Maka dari itu, mulai saat ini Sandra sudah memutuskan untuk mempercayai Samara sepenuh nya.

"Sam, lo belom cerita soal siapa Damar, Naya, dan apa yang terjadi terakhir kali sebelum lo bisa bangun sebagai gue" tanya Sandra ketika Samara memasukan buku-buku pelajaran ke dalam tas milik Sandra.

"Mungkin, gue akan ceritain nanti"

"Curang"

"Lo juga belom cerita, soal—" Samara mengantung kan kalimat nya, tampak berpikir apakah seharusnya ia menanyakan perihal Kinara sekarang atau tidak.

"Soal apa?"

"Soal, kenapa lo benci banget sama Oma lo?"
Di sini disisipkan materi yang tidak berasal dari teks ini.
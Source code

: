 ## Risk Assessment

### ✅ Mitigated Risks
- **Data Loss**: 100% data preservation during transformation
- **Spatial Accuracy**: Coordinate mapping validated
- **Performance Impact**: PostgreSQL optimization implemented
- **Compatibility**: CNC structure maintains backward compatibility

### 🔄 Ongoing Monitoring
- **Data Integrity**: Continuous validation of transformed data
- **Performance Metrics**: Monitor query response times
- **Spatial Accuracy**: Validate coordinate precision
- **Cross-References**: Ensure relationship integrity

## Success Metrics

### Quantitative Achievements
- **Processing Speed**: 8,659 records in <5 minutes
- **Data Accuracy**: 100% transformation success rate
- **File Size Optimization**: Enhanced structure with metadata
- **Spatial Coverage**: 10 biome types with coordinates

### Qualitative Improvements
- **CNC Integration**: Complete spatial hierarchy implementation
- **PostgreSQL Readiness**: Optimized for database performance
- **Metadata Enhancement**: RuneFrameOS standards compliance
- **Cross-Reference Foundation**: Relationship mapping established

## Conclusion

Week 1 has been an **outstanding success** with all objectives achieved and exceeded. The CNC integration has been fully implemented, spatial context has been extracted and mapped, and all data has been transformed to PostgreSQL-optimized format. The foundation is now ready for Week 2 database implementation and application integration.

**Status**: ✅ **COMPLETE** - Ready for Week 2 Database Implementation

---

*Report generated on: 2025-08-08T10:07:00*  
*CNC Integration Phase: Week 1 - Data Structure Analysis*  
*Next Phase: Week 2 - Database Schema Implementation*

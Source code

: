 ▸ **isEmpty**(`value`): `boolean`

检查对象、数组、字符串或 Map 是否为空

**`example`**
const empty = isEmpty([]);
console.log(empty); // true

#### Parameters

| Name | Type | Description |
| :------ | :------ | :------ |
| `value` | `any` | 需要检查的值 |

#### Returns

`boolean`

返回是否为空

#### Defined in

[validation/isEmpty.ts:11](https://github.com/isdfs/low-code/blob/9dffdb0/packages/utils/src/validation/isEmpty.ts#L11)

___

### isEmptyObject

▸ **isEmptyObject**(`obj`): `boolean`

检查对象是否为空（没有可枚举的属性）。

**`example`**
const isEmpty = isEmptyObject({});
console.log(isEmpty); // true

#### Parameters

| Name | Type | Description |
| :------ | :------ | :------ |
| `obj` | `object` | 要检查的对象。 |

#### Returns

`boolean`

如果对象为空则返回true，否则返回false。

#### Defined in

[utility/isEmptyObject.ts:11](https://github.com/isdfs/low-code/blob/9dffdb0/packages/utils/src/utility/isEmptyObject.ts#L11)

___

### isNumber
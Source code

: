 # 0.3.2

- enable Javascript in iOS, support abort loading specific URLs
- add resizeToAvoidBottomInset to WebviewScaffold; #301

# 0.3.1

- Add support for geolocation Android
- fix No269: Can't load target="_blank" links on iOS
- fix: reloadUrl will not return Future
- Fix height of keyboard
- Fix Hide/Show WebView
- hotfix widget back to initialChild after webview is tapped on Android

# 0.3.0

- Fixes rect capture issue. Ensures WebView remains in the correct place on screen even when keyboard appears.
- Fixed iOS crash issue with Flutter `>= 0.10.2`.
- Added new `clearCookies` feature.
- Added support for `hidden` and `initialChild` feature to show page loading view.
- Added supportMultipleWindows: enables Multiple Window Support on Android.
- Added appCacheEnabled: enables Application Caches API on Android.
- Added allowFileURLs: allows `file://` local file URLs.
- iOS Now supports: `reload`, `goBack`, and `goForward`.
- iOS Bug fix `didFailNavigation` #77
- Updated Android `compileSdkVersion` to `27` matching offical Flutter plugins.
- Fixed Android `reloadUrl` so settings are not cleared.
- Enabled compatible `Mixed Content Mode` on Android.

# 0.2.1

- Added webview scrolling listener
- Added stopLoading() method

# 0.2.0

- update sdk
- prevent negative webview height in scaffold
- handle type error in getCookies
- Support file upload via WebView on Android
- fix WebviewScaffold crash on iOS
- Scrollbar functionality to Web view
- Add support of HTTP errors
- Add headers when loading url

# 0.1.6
"Ck, itu jelas. Karena dia selalu banding-bandingin gue sama si bocah ingusan, apapun yang gue lakuin gak akan pernah ada bagus nya di mata dia"

Samara hanya tersenyum sambil menggelengkan kepala nya merasa takjub, dengan sebutan bocah ingusan yang di tunjukan untuk Theo, adik Sandra.

"Makan nya, lo harus buktiin kalo lo juga bisa lebih baik kaya Theo, San"

"Sam, lama-lama lo mirip kaya Oma tau gak! ngeselin"

Samara hanya tertawa pelan mendegarkan gerutuan yang di lontarkan oleh Sandra. Meski begitu ia cukup lega, karena sepertinya Sandra sudah tidak marah lagi kepada nya, dan bagus nya Sandra sudah lebih bisa menerima kehadiran Samara saat ini.

"Oh ya, soal gelang lo?"

Sandra memperhatikan gelang yang melingkar manis di pergelengan tangan kiri nya.

"Gak masalah, gue masih punya sisa lima mutiara lagi kan?"

"Tapi, San—"

"Udah gue bilang tenang aja, lo mending fokus cari orang yang sayang sama gue, melalui lo. Lo udah janji bakal bantuin gue"

Samara hanya berharap ia dapat melakukan yang terbaik.

***

"Arsen, nanti tolong lo yang ambil bola basket nya ya buat pengambilan nilai kelas kita"

"Iya nanti biar gue yang ambil"

"Thankyou Arsen" Tania, perempuan dengan rambut keriting sebahu nya kini tersenyum ramah ke arah Arsen dan setelah nya ia segera beranjak pergi menuju lapangan.

"Gih sana ambil, gue si mau ngadem di bawah pohon. Bye bye" Radit yang dari tadi berada di samping Arsen kini beranjak lebih dulu menuju lapangan menyusul teman-temannya yang lain. Dari pada ia harus membantu Arsen mengambilkan bola basket yang terletak di ujung koridor, akan lebih baik jika ia pergi duluan. Arsen pun hanya menggelengkan kepalanya melihat kepergian Radit.